Benito Gonzalez: when I play, failures just don’t exist
— When did you fall in love with jazz?
— It happened fairly late. I was 12 or 13 years old when I heard jazz on one of Venezuela's radio stations. It struck me how free that music was. I began searching for recordings of jazz pianists and listened to a great many of them — Chick Corea, Herbie Hancock, McCoy Tyner and others.
Back then, I wished so much I could earn my living as a musician. Jazz helped me to find my voice, to understand what I want to do and how I can express myself.
— What were the brightest moments in your career?
— Repeated nominations for the Grammy award. Winning the prestigious jazz pianist contest in 2005. Recording my solo album in 2004.
— Can you recall any of your music failures?
— It's hard to say. I don't perceive complicated situations as failures — they are a challenge to me. When I play, failures just don't exist.
— Do you set yourself any goals? What is it that you want to achieve?
— That, of course, is to bring peace into people's hearts with the help of music. Since I also teach, aside from playing, one of my key goals is to inspire young musicians, to help them find their voice. But as I tour a lot, it's hard to carve out time for classes.
— What can you say about jazz in Venezuela?
— Our musicians have made great progress in the past couple of decades. In Venezuela, we now have the El sistema program that comprises several orchestras. At first, those were only symphony orchestras, but today we have a jazz band too. I went to one of their concerts during their recent tour of the US. The band is made up of young Venezuelan musicians for whom it was their first visit to America. Frankly, they are good fellows, extremely talented.

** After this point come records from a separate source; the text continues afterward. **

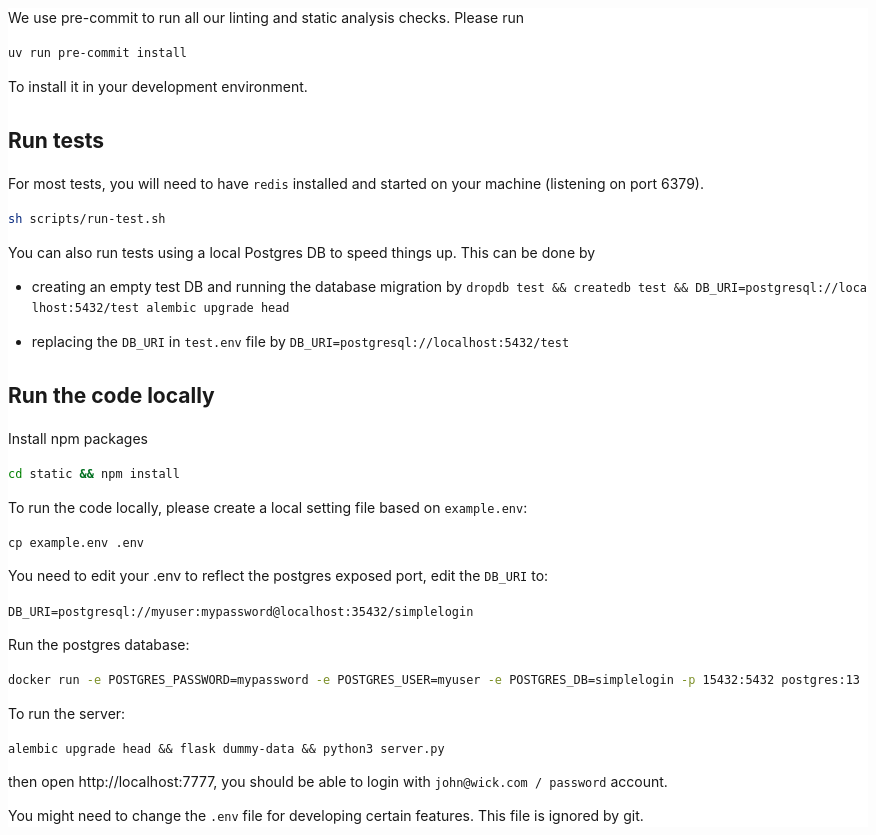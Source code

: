 We use pre-commit to run all our linting and static analysis checks. Please run

```bash
uv run pre-commit install
```

To install it in your development environment.

## Run tests

For most tests, you will need to have ``redis`` installed and started on your machine (listening on port 6379).

```bash
sh scripts/run-test.sh
```

You can also run tests using a local Postgres DB to speed things up. This can be done by

- creating an empty test DB and running the database migration by `dropdb test && createdb test && DB_URI=postgresql://localhost:5432/test alembic upgrade head`

- replacing the `DB_URI` in `test.env` file by `DB_URI=postgresql://localhost:5432/test`

## Run the code locally

Install npm packages

```bash
cd static && npm install
```

To run the code locally, please create a local setting file based on `example.env`:

```
cp example.env .env
```

You need to edit your .env to reflect the postgres exposed port, edit the `DB_URI` to:

```
DB_URI=postgresql://myuser:mypassword@localhost:35432/simplelogin
```

Run the postgres database:

```bash
docker run -e POSTGRES_PASSWORD=mypassword -e POSTGRES_USER=myuser -e POSTGRES_DB=simplelogin -p 15432:5432 postgres:13
```

To run the server:

```
alembic upgrade head && flask dummy-data && python3 server.py
```

then open http://localhost:7777, you should be able to login with `john@wick.com / password` account.

You might need to change the `.env` file for developing certain features. This file is ignored by git.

— What do you know about Russian jazz?
— You have many top-class musicians. I've had the honor of playing and doing recordings with many of them, for instance, Vitaly Ponomaryov and Dmitry Mospan, and Oleg Butman — he is a fantastic drummer. I know Igor Butman, of course. I have many friends in Russia and they are all wonderful musicians. And I would like to say a few words about your audience — very grateful people with a fine taste in music.